=== Requirement ===
This exercise needs the listing below duplicated exactly.

* * * * * * *

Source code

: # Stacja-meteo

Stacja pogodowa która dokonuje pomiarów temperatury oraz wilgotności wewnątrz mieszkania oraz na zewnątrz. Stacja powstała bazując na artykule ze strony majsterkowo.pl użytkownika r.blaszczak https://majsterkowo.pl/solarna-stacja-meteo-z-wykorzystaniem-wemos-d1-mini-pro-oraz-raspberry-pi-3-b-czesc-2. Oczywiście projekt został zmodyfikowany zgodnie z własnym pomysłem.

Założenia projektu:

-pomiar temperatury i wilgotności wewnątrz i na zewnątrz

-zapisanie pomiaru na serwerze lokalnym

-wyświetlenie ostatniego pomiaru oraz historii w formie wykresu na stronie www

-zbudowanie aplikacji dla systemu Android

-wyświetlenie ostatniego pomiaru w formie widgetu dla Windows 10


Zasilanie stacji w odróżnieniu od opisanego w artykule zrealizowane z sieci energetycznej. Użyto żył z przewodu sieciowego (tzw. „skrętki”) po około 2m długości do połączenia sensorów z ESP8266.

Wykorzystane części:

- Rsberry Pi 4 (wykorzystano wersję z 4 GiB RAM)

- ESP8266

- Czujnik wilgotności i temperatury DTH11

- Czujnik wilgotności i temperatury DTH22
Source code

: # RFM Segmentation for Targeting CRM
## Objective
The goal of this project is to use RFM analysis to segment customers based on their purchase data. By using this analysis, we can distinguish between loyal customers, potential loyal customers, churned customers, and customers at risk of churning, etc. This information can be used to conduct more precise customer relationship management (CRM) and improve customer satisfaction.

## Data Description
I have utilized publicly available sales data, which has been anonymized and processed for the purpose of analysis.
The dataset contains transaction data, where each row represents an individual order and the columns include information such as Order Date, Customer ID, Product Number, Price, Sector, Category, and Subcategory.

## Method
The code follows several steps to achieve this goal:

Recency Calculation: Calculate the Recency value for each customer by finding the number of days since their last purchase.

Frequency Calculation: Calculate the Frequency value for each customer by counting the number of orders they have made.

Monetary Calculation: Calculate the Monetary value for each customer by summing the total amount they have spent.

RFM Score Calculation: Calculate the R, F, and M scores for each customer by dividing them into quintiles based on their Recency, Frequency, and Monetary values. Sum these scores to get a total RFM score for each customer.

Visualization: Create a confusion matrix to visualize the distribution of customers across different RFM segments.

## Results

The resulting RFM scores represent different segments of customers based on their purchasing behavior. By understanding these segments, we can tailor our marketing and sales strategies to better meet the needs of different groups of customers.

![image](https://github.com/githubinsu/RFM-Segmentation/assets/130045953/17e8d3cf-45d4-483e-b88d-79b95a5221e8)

* * * * * * *

=== Exercise output ===
Source code

: # Stacja-meteo

Stacja pogodowa która dokonuje pomiarów temperatury oraz wilgotności wewnątrz mieszkania oraz na zewnątrz. Stacja powstała bazując na artykule ze strony majsterkowo.pl użytkownika r.blaszczak https://majsterkowo.pl/solarna-stacja-meteo-z-wykorzystaniem-wemos-d1-mini-pro-oraz-raspberry-pi-3-b-czesc-2. Oczywiście projekt został zmodyfikowany zgodnie z własnym pomysłem.

Założenia projektu:

-pomiar temperatury i wilgotności wewnątrz i na zewnątrz

-zapisanie pomiaru na serwerze lokalnym

-wyświetlenie ostatniego pomiaru oraz historii w formie wykresu na stronie www

-zbudowanie aplikacji dla systemu Android

-wyświetlenie ostatniego pomiaru w formie widgetu dla Windows 10


Zasilanie stacji w odróżnieniu od opisanego w artykule zrealizowane z sieci energetycznej. Użyto żył z przewodu sieciowego (tzw. „skrętki”) po około 2m długości do połączenia sensorów z ESP8266.

Wykorzystane części:

- Rsberry Pi 4 (wykorzystano wersję z 4 GiB RAM)

- ESP8266

- Czujnik wilgotności i temperatury DTH11

- Czujnik wilgotności i temperatury DTH22
Source code

: # RFM Segmentation for Targeting CRM
## Objective
The goal of this project is to use RFM analysis to segment customers based on their purchase data. By using this analysis, we can distinguish between loyal customers, potential loyal customers, churned customers, and customers at risk of churning, etc. This information can be used to conduct more precise customer relationship management (CRM) and improve customer satisfaction.

## Data Description
I have utilized publicly available sales data, which has been anonymized and processed for the purpose of analysis.
The dataset contains transaction data, where each row represents an individual order and the columns include information such as Order Date, Customer ID, Product Number, Price, Sector, Category, and Subcategory.

## Method
The code follows several steps to achieve this goal:

Recency Calculation: Calculate the Recency value for each customer by finding the number of days since their last purchase.

Frequency Calculation: Calculate the Frequency value for each customer by counting the number of orders they have made.

Monetary Calculation: Calculate the Monetary value for each customer by summing the total amount they have spent.

RFM Score Calculation: Calculate the R, F, and M scores for each customer by dividing them into quintiles based on their Recency, Frequency, and Monetary values. Sum these scores to get a total RFM score for each customer.

Visualization: Create a confusion matrix to visualize the distribution of customers across different RFM segments.

## Results

The resulting RFM scores represent different segments of customers based on their purchasing behavior. By understanding these segments, we can tailor our marketing and sales strategies to better meet the needs of different groups of customers.

![image](https://github.com/githubinsu/RFM-Segmentation/assets/130045953/17e8d3cf-45d4-483e-b88d-79b95a5221e8)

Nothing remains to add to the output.